Sen. Kamala Harris (D-Calif.) released a proposal this month outlining her plan to end mass incarceration by legalizing marijuana, ending cash bail, providing adequate rehabilitation programs for felons to integrate back into society and eliminating the federal death penalty.
- Harris has said prosecutors should "shift success measures" to "reducing unnecessary imprisonment, reducing racial disparities, and lowering recidivism rates" to help reduce mass incarceration. She also advocates for increased funds for public defenders and extending the constitutional right to counsel to civil cases related to housing, health care and domestic violence.
- Yes, but: As California's former attorney general, Harris faced criticism for promoting policies like a truancy law that jailed parents whose children skipped school, among other tough-on-crime policies. She recently said she regrets the "unintended consequences" of the 2010 law.
Former HUD Secretary Julián Castro sees federal housing policy as a means through which criminal justice reform can be achieved. He promotes providing federal housing protection for people with criminal records and monitoring disproportionate police presence in communities of color and "racially segregated communities."
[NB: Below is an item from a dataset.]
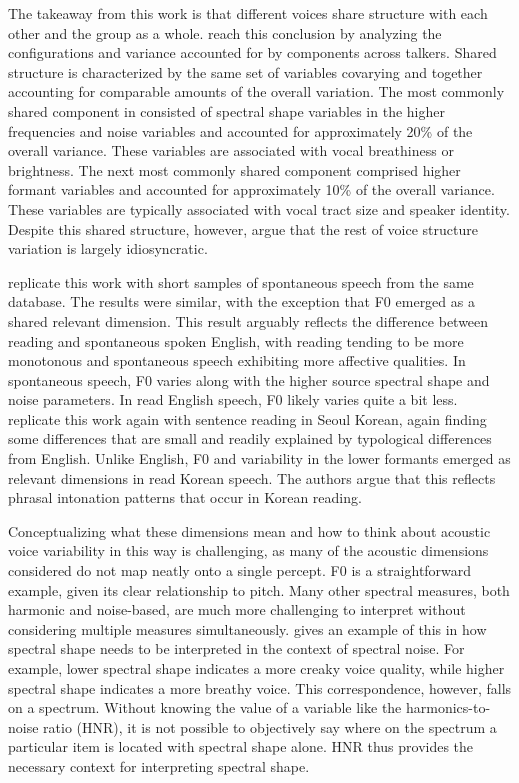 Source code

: The takeaway from this work is that different voices share structure with each other and the group as a whole. \citet{lee_2019_acoustic} reach this conclusion by analyzing the configurations and variance accounted for by components across talkers. Shared structure is characterized by the same set of variables covarying and together accounting for comparable amounts of the overall variation. The most commonly shared component in \citet{lee_2019_acoustic} consisted of spectral shape variables in the higher frequencies and noise variables and accounted for approximately 20\% of the overall variance. These variables are associated with vocal breathiness or brightness. The next most commonly shared component comprised higher formant variables and accounted for approximately 10\% of the overall variance. These variables are typically associated with vocal tract size and speaker identity. Despite this shared structure, however, \citet{lee_2019_acoustic} argue that the rest of voice structure variation is largely idiosyncratic. 

\citet{lee_2019_spontaneous} replicate this work with short samples of spontaneous speech from the same database. The results were similar, with the exception that F0 emerged as a shared relevant dimension. This result arguably reflects the difference between reading and spontaneous spoken English, with reading tending to be more monotonous and spontaneous speech exhibiting more affective qualities. In spontaneous speech, F0 varies along with the higher source spectral shape and noise parameters. In read English speech, F0 likely varies quite a bit less. \citet{lee_2020_language} replicate this work again with sentence reading in Seoul Korean, again finding some differences that are small and readily explained by typological differences from English. Unlike English, F0 and variability in the lower formants emerged as relevant dimensions in read Korean speech. The authors argue that this reflects phrasal intonation patterns that occur in Korean reading. 

Conceptualizing what these dimensions mean and how to think about acoustic voice variability in this way is challenging, as many of the acoustic dimensions considered do not map neatly onto a single percept. F0 is a straightforward example, given its clear relationship to pitch. Many other spectral measures, both harmonic and noise-based, are much more challenging to interpret without considering multiple measures simultaneously. \citet{garellek_2019_voice} gives an example of this in how spectral shape needs to be interpreted in the context of spectral noise. For example, lower spectral shape indicates a more creaky voice quality, while higher spectral shape indicates a more breathy voice. This correspondence, however, falls on a spectrum. Without knowing the value of a variable like the harmonics-to-noise ratio (HNR), it is not possible to objectively say where on the spectrum a particular item is located with spectral shape alone. HNR thus provides the necessary context for interpreting spectral shape.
Sen. Amy Klobuchar (D-Minn.) is focused on expanding funding for drug courts to treat drug addiction for nonviolent offenders, since she believes addiction is an underlying cause of recidivism. Klobuchar also wants to pass "CARA 2.0," a follow-up to 2016's Comprehensive Addiction and Recovery Act (CARA). The new bill would request $1 billion to "support evidence-based prevention, enforcement, treatment, and recovery programs."
Former Rep. Beto O’Rourke wants to end the federal prohibition on marijuana and expunge criminal records of people convicted for possession. He also wants to eliminate private for-profit prisons, end the cash bail system, and reduce recidivism through "strong rehabilitation services, counseling, and access to preventative health care."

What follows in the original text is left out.